**REQUIRED ACTION**
Go through the entries below and collect each line with the string "fried" in it.

**PROVIDED MATERIAL**
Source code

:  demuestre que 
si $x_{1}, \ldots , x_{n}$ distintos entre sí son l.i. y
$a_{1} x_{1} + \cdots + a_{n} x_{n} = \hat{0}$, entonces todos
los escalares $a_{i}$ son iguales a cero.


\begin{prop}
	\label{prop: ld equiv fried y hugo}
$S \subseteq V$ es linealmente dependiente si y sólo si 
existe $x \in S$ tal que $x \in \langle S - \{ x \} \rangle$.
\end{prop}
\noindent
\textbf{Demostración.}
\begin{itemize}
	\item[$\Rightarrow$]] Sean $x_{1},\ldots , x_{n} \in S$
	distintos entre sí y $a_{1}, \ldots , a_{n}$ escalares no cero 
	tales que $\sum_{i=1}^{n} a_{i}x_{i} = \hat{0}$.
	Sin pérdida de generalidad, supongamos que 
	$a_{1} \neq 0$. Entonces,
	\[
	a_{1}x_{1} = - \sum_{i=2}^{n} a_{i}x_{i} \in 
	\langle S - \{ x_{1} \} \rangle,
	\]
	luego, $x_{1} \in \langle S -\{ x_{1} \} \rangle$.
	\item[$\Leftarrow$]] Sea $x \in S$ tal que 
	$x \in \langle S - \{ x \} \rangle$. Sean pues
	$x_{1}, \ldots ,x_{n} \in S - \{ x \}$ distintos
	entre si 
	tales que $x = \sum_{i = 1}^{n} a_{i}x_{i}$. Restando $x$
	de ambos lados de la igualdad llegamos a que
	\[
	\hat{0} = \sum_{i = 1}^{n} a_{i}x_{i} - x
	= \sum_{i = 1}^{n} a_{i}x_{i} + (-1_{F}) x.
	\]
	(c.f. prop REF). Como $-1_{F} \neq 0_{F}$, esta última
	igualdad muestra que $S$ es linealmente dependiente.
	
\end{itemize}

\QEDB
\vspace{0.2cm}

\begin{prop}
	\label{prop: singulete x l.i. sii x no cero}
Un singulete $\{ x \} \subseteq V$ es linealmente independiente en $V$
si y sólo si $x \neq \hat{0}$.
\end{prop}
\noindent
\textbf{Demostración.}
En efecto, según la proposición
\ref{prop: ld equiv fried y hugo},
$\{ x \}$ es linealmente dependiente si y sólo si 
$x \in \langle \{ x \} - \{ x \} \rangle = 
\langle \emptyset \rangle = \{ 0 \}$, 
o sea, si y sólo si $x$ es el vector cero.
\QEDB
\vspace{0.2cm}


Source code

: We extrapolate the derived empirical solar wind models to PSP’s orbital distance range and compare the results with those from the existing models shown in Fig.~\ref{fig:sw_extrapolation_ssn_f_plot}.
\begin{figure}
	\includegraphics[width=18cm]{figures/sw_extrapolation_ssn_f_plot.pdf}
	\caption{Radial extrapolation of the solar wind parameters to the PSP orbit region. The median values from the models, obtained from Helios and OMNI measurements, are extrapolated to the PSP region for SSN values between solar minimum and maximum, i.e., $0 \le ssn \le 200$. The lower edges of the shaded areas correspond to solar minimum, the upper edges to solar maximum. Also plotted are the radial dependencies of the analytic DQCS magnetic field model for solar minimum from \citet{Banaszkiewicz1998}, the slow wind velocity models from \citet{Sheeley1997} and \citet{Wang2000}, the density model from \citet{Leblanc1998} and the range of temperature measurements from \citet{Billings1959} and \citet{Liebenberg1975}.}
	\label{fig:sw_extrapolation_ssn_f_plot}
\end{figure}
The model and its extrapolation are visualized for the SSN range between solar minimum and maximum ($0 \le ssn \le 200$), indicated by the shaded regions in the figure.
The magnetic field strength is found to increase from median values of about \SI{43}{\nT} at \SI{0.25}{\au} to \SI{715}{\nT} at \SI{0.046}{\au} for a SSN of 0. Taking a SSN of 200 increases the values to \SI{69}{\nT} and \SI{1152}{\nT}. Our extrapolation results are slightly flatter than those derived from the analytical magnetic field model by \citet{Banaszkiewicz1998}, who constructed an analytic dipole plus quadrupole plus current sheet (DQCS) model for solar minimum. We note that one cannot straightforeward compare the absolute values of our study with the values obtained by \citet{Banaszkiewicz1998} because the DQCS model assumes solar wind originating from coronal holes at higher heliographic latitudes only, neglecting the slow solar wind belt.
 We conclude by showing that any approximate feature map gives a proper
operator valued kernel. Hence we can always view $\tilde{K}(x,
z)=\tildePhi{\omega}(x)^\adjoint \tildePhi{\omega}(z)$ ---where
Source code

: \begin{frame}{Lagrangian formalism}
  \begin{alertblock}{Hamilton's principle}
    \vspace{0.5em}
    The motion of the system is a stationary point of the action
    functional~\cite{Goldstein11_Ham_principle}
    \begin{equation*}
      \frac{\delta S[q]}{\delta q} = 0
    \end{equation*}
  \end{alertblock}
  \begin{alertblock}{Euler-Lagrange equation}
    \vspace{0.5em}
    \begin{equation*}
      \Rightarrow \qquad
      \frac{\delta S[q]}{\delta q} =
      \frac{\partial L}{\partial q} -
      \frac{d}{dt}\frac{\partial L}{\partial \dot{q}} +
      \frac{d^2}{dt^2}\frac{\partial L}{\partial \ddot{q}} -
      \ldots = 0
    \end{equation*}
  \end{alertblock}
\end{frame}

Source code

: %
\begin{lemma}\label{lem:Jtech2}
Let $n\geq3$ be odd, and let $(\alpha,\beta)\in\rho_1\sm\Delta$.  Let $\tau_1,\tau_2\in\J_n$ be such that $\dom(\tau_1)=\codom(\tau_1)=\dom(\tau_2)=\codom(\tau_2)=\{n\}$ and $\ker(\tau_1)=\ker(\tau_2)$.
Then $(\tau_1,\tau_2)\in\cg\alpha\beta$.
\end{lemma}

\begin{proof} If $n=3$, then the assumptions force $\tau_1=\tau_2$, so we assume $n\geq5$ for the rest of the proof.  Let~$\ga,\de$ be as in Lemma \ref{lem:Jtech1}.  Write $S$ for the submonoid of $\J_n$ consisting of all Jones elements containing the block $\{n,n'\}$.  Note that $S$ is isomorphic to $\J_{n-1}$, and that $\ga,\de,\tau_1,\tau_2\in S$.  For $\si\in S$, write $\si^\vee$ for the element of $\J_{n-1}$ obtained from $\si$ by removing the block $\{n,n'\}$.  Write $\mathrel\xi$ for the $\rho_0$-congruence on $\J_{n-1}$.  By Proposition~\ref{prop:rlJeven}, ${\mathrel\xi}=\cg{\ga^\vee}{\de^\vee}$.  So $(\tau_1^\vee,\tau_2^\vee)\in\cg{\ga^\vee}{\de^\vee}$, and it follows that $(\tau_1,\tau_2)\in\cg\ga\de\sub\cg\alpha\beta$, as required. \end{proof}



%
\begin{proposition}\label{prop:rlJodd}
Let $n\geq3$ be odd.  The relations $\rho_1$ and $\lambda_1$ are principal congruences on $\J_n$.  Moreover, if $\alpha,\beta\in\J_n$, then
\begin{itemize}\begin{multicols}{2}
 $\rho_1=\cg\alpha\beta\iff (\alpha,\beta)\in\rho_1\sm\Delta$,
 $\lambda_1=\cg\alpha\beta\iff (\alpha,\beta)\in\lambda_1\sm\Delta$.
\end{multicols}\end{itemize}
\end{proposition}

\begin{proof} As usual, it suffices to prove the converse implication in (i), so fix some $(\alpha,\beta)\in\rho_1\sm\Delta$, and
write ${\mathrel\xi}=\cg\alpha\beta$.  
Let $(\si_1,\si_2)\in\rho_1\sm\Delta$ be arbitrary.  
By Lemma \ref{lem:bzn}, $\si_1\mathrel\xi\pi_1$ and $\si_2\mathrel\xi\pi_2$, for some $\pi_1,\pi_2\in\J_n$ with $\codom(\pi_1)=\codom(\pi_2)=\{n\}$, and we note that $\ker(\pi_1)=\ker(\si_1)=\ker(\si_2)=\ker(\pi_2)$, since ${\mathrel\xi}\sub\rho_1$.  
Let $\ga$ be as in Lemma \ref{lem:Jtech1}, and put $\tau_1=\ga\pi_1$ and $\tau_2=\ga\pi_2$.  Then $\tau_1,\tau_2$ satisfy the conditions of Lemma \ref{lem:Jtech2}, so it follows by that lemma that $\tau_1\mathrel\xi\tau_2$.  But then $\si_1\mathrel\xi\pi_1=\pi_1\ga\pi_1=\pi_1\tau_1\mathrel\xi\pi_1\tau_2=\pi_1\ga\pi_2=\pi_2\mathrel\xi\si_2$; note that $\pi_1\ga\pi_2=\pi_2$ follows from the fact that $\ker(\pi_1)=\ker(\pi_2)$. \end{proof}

**YOUR SOLUTION**
	\label{prop: ld equiv fried y hugo}
\ref{prop: ld equiv fried y hugo},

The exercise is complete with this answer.